**Work to complete**
Please print only the top portion of the entries below, ending with the line that contains "<summary>Search for Generic", exactly as written.
Start of Material for the task
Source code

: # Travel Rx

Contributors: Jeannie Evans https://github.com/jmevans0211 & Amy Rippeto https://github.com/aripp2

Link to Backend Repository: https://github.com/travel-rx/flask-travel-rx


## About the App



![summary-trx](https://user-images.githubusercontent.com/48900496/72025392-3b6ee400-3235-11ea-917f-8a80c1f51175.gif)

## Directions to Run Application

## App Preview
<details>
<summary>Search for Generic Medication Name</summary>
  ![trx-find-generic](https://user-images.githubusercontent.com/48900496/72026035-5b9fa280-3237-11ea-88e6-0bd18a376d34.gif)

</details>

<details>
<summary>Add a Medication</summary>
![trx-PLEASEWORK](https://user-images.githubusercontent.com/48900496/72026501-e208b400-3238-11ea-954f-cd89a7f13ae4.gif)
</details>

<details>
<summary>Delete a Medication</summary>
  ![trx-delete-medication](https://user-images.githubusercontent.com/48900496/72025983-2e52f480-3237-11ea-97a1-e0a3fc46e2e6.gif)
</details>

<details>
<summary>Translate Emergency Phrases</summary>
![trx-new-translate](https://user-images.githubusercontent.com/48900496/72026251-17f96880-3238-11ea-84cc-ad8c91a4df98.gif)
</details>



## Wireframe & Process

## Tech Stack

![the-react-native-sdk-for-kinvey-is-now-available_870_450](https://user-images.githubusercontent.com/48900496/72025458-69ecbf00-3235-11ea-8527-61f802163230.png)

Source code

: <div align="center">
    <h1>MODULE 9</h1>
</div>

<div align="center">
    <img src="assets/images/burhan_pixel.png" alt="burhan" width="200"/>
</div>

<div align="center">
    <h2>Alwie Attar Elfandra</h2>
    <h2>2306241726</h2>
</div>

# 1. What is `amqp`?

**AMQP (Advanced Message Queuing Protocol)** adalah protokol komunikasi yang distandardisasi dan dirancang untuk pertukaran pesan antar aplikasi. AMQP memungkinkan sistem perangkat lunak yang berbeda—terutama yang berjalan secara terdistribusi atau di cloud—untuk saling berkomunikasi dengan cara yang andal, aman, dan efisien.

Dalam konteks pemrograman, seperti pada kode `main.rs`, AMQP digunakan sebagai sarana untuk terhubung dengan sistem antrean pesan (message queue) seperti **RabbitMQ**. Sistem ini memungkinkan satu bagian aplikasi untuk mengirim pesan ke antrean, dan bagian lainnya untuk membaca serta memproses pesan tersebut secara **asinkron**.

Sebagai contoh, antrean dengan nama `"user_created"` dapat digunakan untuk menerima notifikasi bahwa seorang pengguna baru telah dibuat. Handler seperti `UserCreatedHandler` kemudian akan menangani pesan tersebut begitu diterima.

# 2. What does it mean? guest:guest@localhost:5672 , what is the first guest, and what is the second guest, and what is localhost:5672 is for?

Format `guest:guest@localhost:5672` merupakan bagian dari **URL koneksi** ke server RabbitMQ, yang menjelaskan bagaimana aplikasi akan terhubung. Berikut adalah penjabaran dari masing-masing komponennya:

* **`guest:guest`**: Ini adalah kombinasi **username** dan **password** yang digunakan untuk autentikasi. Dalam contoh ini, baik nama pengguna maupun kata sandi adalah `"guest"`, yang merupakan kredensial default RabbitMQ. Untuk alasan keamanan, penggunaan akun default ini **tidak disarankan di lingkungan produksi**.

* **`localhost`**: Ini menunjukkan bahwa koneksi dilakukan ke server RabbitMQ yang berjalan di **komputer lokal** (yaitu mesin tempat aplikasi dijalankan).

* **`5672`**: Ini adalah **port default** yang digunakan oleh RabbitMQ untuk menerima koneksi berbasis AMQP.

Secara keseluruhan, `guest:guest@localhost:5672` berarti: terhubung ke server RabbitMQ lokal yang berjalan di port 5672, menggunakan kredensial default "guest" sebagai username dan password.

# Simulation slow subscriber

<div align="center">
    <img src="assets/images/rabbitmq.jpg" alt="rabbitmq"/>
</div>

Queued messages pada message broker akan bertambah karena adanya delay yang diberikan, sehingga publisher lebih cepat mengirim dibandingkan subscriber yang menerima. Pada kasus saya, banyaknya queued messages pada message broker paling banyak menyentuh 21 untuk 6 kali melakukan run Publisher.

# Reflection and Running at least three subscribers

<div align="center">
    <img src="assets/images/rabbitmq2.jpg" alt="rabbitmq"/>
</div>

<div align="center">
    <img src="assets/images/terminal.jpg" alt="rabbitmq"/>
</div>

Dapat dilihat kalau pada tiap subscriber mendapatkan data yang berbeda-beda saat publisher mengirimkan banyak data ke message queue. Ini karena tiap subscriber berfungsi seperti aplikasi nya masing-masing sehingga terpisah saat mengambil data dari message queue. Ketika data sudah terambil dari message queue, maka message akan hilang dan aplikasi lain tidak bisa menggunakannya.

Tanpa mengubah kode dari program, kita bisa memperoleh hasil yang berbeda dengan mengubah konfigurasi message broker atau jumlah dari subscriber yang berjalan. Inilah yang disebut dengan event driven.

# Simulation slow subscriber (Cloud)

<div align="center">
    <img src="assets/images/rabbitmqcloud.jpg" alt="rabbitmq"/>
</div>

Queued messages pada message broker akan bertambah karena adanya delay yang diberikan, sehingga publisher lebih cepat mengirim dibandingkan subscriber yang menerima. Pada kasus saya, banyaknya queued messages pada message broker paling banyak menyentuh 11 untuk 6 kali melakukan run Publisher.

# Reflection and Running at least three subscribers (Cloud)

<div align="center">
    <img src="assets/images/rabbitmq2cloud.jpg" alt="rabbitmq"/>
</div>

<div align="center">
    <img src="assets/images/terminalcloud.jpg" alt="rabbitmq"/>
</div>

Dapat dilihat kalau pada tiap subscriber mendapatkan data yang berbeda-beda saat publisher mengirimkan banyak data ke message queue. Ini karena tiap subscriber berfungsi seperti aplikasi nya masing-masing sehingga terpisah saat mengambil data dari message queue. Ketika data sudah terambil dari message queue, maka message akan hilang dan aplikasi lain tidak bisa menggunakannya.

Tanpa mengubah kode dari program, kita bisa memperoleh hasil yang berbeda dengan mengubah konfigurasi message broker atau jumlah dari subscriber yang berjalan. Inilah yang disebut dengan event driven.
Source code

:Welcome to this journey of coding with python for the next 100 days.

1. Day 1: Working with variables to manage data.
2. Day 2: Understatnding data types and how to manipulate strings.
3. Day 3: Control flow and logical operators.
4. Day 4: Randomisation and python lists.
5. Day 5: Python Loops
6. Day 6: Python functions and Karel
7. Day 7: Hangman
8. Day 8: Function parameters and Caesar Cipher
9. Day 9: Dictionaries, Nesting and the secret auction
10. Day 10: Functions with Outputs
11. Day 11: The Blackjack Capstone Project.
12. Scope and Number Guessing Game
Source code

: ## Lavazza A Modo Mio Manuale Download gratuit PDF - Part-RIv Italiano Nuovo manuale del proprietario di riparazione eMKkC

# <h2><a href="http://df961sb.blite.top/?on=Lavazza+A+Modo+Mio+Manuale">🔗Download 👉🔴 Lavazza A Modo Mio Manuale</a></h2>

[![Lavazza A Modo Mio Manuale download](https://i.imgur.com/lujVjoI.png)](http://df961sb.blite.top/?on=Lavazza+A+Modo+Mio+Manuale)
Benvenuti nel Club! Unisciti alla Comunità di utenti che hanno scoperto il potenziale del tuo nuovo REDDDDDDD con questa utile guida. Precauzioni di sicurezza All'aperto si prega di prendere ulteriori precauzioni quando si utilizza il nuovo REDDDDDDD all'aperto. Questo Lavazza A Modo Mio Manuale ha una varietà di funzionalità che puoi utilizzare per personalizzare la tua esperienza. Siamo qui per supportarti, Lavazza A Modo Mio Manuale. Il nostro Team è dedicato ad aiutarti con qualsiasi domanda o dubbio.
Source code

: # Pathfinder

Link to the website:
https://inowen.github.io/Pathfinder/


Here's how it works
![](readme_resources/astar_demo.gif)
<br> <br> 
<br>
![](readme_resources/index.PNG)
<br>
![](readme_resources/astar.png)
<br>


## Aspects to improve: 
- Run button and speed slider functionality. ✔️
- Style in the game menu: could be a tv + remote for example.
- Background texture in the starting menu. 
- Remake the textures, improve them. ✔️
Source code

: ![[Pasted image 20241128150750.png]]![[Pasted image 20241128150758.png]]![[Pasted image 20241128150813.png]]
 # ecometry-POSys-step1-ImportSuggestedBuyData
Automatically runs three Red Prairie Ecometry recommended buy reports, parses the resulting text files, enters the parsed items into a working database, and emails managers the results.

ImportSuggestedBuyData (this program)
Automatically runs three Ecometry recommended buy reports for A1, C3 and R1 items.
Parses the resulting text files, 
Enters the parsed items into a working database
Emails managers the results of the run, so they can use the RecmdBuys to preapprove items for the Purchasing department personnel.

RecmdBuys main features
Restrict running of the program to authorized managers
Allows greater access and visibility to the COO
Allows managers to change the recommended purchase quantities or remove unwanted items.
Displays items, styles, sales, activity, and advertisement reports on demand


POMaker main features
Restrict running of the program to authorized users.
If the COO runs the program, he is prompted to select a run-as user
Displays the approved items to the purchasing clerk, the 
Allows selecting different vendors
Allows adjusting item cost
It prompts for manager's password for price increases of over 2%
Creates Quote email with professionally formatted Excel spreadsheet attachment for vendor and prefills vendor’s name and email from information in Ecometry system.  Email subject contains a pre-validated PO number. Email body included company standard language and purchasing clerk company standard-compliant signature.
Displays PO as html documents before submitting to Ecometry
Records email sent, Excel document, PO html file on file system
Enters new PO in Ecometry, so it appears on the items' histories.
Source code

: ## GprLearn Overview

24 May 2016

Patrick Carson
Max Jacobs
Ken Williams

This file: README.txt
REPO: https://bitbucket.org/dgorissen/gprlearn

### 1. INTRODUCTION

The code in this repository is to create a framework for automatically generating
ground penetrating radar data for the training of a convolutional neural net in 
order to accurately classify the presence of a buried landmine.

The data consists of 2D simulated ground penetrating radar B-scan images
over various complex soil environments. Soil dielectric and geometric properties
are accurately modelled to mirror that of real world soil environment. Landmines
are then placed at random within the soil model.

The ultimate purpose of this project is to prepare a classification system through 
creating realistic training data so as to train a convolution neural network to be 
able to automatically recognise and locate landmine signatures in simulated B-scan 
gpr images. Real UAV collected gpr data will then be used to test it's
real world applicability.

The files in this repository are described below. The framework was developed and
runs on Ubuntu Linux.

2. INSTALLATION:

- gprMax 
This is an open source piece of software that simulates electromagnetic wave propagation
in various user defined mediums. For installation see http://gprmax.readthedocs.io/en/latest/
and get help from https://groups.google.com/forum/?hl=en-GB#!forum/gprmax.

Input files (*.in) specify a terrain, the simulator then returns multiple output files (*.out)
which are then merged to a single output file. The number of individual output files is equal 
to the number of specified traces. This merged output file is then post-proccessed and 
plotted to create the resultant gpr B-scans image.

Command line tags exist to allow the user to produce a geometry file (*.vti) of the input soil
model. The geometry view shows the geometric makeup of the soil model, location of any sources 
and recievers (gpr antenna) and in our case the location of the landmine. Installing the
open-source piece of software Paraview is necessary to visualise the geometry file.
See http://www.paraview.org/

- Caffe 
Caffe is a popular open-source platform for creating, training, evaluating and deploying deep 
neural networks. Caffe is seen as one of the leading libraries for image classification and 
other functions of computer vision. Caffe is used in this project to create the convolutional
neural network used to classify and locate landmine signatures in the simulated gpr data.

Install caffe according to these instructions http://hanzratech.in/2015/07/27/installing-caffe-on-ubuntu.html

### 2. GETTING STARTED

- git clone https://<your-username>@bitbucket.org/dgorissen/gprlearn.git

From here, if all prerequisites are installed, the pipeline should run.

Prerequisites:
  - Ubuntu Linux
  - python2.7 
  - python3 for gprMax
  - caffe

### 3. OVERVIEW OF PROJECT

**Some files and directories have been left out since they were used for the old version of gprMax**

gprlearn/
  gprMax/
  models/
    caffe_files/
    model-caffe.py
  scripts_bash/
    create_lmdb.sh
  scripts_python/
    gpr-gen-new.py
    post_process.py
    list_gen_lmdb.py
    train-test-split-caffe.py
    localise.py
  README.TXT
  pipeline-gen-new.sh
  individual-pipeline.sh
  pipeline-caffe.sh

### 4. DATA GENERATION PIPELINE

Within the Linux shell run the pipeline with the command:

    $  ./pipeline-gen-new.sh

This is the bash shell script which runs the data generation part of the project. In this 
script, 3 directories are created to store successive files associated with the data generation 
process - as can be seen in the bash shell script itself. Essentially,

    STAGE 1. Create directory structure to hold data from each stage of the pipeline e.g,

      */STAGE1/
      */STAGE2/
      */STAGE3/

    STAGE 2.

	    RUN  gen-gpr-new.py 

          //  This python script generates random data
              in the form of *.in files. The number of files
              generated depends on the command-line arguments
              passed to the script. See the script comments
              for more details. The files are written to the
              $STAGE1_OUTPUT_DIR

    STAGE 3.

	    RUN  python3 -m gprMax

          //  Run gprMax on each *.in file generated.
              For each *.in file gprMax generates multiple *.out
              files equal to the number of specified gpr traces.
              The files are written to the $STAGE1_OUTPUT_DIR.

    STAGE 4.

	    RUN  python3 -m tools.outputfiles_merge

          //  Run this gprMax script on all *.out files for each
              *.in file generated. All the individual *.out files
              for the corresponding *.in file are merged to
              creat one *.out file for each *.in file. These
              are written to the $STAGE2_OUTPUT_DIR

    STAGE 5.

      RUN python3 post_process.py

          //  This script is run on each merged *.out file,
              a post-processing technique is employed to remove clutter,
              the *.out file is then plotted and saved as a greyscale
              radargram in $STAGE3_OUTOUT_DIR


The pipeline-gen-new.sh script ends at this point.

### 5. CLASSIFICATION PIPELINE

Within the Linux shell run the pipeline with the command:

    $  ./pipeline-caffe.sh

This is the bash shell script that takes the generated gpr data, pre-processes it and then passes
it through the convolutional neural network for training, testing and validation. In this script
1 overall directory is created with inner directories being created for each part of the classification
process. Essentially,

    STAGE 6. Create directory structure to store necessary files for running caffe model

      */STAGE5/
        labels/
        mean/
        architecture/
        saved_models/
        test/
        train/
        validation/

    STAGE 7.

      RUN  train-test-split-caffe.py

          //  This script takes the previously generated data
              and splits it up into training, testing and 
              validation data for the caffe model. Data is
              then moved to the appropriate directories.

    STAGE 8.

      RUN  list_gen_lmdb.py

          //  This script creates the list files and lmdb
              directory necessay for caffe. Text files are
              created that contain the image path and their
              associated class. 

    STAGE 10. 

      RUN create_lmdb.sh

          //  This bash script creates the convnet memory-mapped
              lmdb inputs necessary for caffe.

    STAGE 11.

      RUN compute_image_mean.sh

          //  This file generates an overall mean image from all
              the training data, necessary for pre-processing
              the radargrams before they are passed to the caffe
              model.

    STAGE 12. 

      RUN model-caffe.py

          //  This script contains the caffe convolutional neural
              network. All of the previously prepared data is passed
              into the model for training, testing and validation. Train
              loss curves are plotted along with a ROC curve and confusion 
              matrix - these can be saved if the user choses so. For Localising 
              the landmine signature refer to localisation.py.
End of Material for the task
**Answer to the problem**
Source code

: # Travel Rx

Contributors: Jeannie Evans https://github.com/jmevans0211 & Amy Rippeto https://github.com/aripp2

Link to Backend Repository: https://github.com/travel-rx/flask-travel-rx


## About the App



![summary-trx](https://user-images.githubusercontent.com/48900496/72025392-3b6ee400-3235-11ea-917f-8a80c1f51175.gif)

## Directions to Run Application

## App Preview
<details>
<summary>Search for Generic Medication Name</summary>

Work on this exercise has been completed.